#### [ASSIGNMENT]
In full and unaltered, output the records below.

#### [MATERIAL SUPPLIED]
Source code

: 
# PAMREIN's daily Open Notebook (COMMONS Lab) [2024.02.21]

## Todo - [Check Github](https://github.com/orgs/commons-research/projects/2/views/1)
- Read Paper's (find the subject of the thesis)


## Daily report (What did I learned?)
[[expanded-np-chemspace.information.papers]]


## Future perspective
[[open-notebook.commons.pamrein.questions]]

#### [OUTPUT FOR THIS EXERCISE]
Source code

: 
# PAMREIN's daily Open Notebook (COMMONS Lab) [2024.02.21]

## Todo - [Check Github](https://github.com/orgs/commons-research/projects/2/views/1)
- Read Paper's (find the subject of the thesis)


## Daily report (What did I learned?)
[[expanded-np-chemspace.information.papers]]


## Future perspective
[[open-notebook.commons.pamrein.questions]]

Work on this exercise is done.